"""
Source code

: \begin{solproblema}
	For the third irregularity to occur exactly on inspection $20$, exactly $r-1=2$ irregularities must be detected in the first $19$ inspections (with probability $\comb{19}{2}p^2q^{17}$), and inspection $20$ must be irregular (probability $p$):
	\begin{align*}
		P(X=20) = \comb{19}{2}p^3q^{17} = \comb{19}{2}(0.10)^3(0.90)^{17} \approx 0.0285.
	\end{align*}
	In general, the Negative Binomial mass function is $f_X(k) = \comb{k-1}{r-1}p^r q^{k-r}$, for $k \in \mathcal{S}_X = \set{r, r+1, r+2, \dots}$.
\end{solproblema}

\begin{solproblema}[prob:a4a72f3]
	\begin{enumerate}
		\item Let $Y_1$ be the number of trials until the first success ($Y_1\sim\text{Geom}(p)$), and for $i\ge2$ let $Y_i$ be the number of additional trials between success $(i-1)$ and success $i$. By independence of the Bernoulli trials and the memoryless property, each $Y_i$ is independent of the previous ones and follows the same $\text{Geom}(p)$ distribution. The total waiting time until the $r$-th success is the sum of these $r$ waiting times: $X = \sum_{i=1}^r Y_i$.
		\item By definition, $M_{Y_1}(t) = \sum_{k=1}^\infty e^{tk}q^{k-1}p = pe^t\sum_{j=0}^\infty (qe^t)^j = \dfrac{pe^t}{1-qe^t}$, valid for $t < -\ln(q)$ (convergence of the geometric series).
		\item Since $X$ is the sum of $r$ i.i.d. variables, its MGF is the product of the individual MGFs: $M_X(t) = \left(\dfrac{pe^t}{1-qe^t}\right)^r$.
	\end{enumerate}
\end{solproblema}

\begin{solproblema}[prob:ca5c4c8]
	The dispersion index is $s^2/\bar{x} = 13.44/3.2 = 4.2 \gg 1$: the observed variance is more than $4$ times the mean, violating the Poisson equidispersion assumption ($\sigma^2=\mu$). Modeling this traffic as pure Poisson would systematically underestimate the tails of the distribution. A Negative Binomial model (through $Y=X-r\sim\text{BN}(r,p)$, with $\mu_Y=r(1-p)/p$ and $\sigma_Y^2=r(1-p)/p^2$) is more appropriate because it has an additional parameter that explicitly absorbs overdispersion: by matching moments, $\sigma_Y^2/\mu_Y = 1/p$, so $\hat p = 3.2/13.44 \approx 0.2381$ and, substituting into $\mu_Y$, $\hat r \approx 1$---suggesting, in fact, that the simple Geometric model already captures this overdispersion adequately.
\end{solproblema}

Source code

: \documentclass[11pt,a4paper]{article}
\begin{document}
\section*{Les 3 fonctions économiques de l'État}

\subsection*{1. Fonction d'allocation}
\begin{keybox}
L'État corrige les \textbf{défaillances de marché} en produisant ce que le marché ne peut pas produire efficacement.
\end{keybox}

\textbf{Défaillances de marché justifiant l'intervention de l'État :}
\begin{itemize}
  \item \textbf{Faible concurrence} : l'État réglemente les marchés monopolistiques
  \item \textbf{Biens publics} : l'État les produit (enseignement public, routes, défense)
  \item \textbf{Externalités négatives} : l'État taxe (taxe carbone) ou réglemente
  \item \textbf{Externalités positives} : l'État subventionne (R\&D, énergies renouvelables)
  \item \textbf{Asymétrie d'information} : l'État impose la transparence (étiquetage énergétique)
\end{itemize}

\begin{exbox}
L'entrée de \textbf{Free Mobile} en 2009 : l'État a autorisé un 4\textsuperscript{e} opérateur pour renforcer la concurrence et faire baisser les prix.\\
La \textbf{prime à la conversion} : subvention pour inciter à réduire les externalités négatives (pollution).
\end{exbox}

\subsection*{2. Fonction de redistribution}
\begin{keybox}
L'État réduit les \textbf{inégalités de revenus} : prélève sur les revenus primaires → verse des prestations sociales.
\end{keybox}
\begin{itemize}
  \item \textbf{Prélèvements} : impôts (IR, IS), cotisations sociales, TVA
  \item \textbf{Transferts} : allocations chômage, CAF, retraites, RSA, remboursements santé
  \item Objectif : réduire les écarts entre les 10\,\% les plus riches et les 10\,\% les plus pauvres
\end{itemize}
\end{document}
"""
§ **Task**:
Wherever the string "dfrac" occurs in the records above, copy that line.

§ **Worked solution**:
		\item By definition, $M_{Y_1}(t) = \sum_{k=1}^\infty e^{tk}q^{k-1}p = pe^t\sum_{j=0}^\infty (qe^t)^j = \dfrac{pe^t}{1-qe^t}$, valid for $t < -\ln(q)$ (convergence of the geometric series).
		\item Since $X$ is the sum of $r$ i.i.d. variables, its MGF is the product of the individual MGFs: $M_X(t) = \left(\dfrac{pe^t}{1-qe^t}\right)^r$.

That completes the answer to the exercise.